For the Potato Topping

  • Russet or Yukon gold potatoes – peeled and cut into chunks.
  • butter  – melted for making the mashed potatoes, plus 2 tablespoons cut into pieces that will top the final dish for baking
  • half and half – mixed with the melted butter to make rich, creamy mashed potatoes
  • Stone House Seasoning
  • cheddar cheese – grated – makes rich and cheesy potato topping

For the Meaty Filling

  • olive oil
  • onion  – chopped
  • carrots  – peeled and diced
  • celery – diced
  • ground lamb, beef, or turkey – As I mentioned, traditional Shepherd’s Pie is made with lamb or mutton. I use ground beef in my recipe since that is what is more readily available for me and what my family prefers. You can substitute ground lamb for ground beef in this recipe if you prefer.
  • all-purpose flour – helps to make a rich gravy for the meat and vegetable filling
  • Stone House Seasoning
  • tomato paste
  • chicken stock or broth
  • Worcestershire sauce or coconut aminos
  • English peas – one can of peas that have been drained and rinsed

Step-by-Step Instructions

Prep and cook the potatoes for the topping. Peel and cube the potatoes to make the mashed potato topping. Place them in a Dutch oven or heavy-bottomed saucepan, cover with water, and cook over medium heat

Heat butter and half and half. Melt the butter in a saucepan and add the half and half. Heat until just simmering, making sure not to allow it to overheat or curdle.

Make the mashed potato topping (and begin preparing the meat filling). While the potatoes are cooking, begin preparing the meat filling. Once potatoes have become fork tender, about 15 to 20 minutes, drain well and add back into the Dutch oven. Mash with a potato masher until smooth; slowly stir in warmed half and half and butter, cheddar cheese, and Stone House Seasoning, and continue to mash until creamy.

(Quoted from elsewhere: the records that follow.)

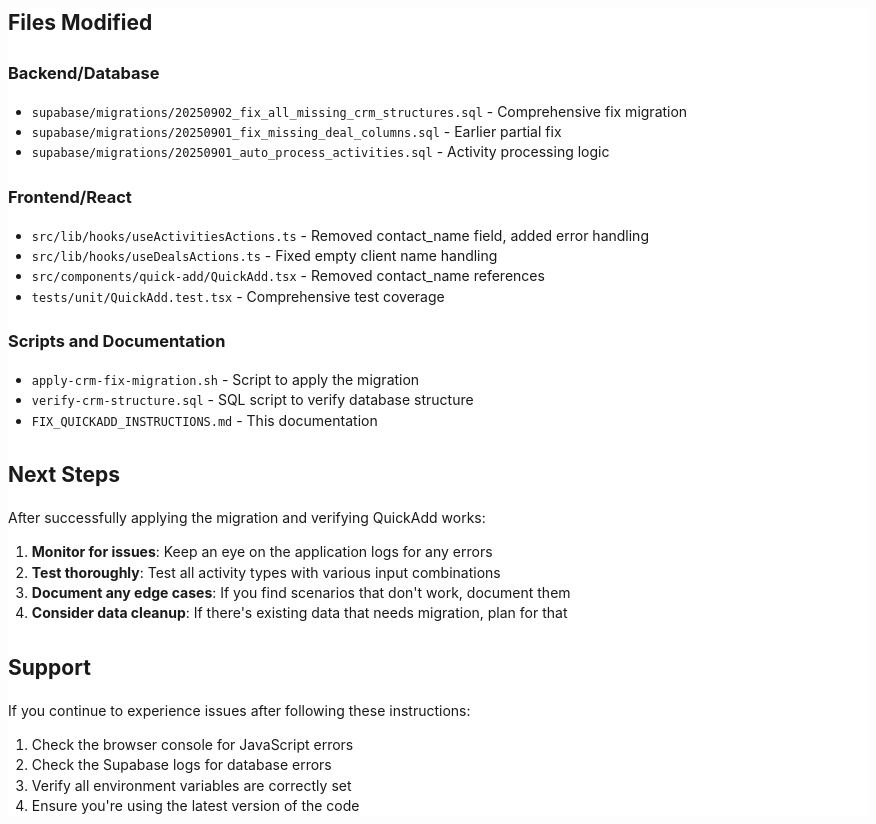 ## Files Modified

### Backend/Database
- `supabase/migrations/20250902_fix_all_missing_crm_structures.sql` - Comprehensive fix migration
- `supabase/migrations/20250901_fix_missing_deal_columns.sql` - Earlier partial fix
- `supabase/migrations/20250901_auto_process_activities.sql` - Activity processing logic

### Frontend/React
- `src/lib/hooks/useActivitiesActions.ts` - Removed contact_name field, added error handling
- `src/lib/hooks/useDealsActions.ts` - Fixed empty client name handling
- `src/components/quick-add/QuickAdd.tsx` - Removed contact_name references
- `tests/unit/QuickAdd.test.tsx` - Comprehensive test coverage

### Scripts and Documentation
- `apply-crm-fix-migration.sh` - Script to apply the migration
- `verify-crm-structure.sql` - SQL script to verify database structure
- `FIX_QUICKADD_INSTRUCTIONS.md` - This documentation

## Next Steps

After successfully applying the migration and verifying QuickAdd works:

1. **Monitor for issues**: Keep an eye on the application logs for any errors
2. **Test thoroughly**: Test all activity types with various input combinations
3. **Document any edge cases**: If you find scenarios that don't work, document them
4. **Consider data cleanup**: If there's existing data that needs migration, plan for that

## Support

If you continue to experience issues after following these instructions:

1. Check the browser console for JavaScript errors
2. Check the Supabase logs for database errors
3. Verify all environment variables are correctly set
4. Ensure you're using the latest version of the code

Make the meat filling. Drizzle olive oil into a deep skillet or Dutch oven over medium heat. Add the onion, carrots, and celery and cook until the carrots are tender, about 5-7 minutes. Remove the vegetables from the skillet with a slotted spoon and place them into a bowl to add back to your dish later. Add your ground meat to the skillet and cook until browned. Drain away any drippings. Sprinkle flour over the meat and stir until well-coated. Cook for about 2-3 minutes to lightly brown the flour. Stir in the reserved vegetables and Stone House Seasoning until well-combined. Add tomato paste, broth, Worcestershire sauce (or coconut aminos), and English peas. Stir to combine well.

Add mashed potatoes atop the meat filling. Spoon the mashed potato topping on top of the meat filling and spread to cover evenly. Add a couple of pats of butter to the top of the potatoes and bake for 15 minutes.

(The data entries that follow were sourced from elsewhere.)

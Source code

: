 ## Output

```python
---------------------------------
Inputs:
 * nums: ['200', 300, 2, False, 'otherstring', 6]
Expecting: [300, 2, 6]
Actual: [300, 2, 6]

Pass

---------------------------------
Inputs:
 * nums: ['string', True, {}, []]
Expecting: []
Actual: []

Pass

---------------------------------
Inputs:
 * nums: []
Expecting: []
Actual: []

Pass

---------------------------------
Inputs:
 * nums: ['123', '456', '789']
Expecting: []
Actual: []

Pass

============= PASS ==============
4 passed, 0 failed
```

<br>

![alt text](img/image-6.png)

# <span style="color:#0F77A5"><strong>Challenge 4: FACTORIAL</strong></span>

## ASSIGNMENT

Serve. Remove from the oven and allow to rest for about 5 minutes. Serve and enjoy.

Make Ahead and Freezing Instructions

To make ahead. Prepare the Shepherd’s Pie all the way without the final 15 minutes of baking. Cover well with foil or wrap and place into the refrigerator for up to 3 days. Then, bake at 350º F to heat throughout, about 25-30 minutes.

To store. Once any leftovers are cooled, store them in an airtight container in the refrigerator for up to 3 days.

To freeze. Place in an airtight container or wrap well. Store in the freezer for a few weeks to a month. If reheating from frozen, allow to thaw in refrigerator overnight and then bake as recommended.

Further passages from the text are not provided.